Sachsenhausen - 'Saxon's Houses' - is in Orianenburg, a town 35 kilometres north of Berlin. Orianenburg was the administrative centre for all Nazi concentration camps, and it was here that one of the first camps was built in 1933; this was taken over by the SS in 1934, who closed it down and replaced it with Sachsenhausen.
Sachsenhausen was used as a training ground for SS officers, many of whom would go on to oversee other camps. Although it was not constructed as an extermination camp, many executions took place here: prisoners were initially shot or hanged in a trench, but many more were later killed after the camp commandant installed a gas chamber and ovens in 1943.
Prisoners were placed in a descending hierarchy of criminals, Communists, homosexuals, Jehovah's Witnesses, and Jews, differentiated by labelling them with differently coloured triangles. This was a grimly effective camp, intended as a template for others: very few prisoners escaped, and around 50,000 died here, either executed or due to the poor living conditions. Over 10,000 Red Army prisoners of war were executed in the camp in a device called a 'Genickschussanlage' - they were shot in the back of the neck through a hidden aperture while being measured for a uniform.
This was also the site of Operation Bernhard, an enormous counterfeiting operation whereby inmates were forced to manufacture fake American and British currency as part of a mission to undermine the British and United States' economies - the Germans planned to drop forged British pounds over London by plane. Prisoners were also forced to march miles a day over a variety of surfaces to test military footwear.

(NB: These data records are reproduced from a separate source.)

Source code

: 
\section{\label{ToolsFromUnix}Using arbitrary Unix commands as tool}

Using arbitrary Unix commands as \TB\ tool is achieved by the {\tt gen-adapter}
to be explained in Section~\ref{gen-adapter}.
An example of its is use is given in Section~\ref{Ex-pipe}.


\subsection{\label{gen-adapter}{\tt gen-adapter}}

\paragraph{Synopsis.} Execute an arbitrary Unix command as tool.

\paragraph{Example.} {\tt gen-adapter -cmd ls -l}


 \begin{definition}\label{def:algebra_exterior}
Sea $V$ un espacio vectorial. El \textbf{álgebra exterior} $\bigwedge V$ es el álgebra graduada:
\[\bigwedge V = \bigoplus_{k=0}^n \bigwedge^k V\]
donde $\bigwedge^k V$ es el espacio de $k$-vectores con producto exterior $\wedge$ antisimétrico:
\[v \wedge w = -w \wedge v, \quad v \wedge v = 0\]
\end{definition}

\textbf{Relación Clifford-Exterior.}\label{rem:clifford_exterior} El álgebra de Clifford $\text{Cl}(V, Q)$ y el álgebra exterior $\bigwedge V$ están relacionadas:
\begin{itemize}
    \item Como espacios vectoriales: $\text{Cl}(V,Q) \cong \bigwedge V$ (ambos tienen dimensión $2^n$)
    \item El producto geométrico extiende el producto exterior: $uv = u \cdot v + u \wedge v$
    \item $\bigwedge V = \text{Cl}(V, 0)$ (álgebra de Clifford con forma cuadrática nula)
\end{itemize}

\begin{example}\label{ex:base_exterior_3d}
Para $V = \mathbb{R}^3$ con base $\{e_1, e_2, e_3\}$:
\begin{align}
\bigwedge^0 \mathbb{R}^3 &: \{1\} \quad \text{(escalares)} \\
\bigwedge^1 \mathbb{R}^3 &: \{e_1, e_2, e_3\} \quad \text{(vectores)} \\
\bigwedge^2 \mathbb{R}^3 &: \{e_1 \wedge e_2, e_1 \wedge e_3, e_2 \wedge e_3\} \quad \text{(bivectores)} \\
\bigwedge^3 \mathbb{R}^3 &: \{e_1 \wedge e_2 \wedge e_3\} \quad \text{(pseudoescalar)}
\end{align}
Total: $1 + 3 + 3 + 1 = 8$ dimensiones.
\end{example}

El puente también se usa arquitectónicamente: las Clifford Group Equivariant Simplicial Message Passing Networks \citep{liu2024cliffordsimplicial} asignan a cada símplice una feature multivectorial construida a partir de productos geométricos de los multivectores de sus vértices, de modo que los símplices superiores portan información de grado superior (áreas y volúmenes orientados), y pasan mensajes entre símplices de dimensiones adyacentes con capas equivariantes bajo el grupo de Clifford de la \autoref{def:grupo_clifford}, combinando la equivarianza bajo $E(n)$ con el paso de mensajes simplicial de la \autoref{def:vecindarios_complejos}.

The camp was evacuated as the Soviets approached in 1945, and the remaining inmates were liberated by the Red Army and the Polish Army's 2nd Infantry Division. The Soviets held many senior Nazi prisoners here over the following years. It was then used as a police training centre by East Germany, before it was inaugurated as a national memorial in 1961. After German Reunification, the camp was opened as a museum: the exhibits include documents, artifacts and photographs, artwork by inmates, and a chilling 30-centimetre high pile of gold teeth extracted from prisoners. Long hidden behind the Iron Curtain, Sachsenhausen is less well known than Auschwitz or Dachau, but visiting is a valuable experience for anyone who wants to understand the atrocities that took place.